··· DATASET RECORDS ···
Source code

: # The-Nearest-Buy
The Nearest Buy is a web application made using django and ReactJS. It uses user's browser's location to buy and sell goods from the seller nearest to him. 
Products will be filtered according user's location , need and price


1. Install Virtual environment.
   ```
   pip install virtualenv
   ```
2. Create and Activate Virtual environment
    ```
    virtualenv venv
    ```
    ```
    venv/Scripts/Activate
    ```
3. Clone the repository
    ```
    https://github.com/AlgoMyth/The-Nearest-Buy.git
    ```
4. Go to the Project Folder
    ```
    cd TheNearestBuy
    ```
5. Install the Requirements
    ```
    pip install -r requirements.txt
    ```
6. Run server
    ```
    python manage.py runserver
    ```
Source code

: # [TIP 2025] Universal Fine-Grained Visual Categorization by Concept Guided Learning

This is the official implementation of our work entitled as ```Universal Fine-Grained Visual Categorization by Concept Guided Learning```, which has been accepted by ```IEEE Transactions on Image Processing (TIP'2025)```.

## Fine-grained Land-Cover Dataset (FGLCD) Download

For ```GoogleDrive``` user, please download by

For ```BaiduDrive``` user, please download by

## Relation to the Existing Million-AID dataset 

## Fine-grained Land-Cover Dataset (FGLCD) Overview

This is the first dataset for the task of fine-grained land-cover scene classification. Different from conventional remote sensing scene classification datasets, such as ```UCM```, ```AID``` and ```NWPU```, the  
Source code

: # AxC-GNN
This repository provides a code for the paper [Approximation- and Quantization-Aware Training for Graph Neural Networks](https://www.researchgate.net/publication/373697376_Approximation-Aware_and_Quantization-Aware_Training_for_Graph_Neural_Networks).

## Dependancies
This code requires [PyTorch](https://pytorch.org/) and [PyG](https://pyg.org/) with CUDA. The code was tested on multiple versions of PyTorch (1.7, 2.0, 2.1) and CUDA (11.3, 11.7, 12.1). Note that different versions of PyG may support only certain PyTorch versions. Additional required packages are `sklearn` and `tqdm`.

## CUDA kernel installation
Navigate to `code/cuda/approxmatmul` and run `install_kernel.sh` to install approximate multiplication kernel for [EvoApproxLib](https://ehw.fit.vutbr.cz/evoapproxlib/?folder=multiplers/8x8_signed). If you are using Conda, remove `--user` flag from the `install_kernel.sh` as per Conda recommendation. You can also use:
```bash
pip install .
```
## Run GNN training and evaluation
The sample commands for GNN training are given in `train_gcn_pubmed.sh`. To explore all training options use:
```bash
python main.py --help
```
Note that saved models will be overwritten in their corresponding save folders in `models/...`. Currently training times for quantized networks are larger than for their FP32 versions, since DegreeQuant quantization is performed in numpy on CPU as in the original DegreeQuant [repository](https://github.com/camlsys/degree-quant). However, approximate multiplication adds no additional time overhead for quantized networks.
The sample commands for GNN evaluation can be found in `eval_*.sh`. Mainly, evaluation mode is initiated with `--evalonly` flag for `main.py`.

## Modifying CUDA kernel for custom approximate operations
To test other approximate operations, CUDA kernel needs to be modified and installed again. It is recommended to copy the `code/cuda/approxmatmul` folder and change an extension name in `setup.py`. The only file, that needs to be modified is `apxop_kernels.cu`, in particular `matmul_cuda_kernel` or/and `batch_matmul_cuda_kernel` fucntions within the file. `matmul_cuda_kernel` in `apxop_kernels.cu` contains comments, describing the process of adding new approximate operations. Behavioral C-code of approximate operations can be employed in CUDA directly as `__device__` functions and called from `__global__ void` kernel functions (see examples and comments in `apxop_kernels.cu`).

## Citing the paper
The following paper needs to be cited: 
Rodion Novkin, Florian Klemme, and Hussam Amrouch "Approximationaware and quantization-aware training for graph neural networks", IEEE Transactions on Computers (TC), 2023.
···
#### [WORK REQUIRED]
Look through the entries, and return every line that the word "location" appears in.

#### [FINAL ANSWER]
The Nearest Buy is a web application made using django and ReactJS. It uses user's browser's location to buy and sell goods from the seller nearest to him. 
Products will be filtered according user's location , need and price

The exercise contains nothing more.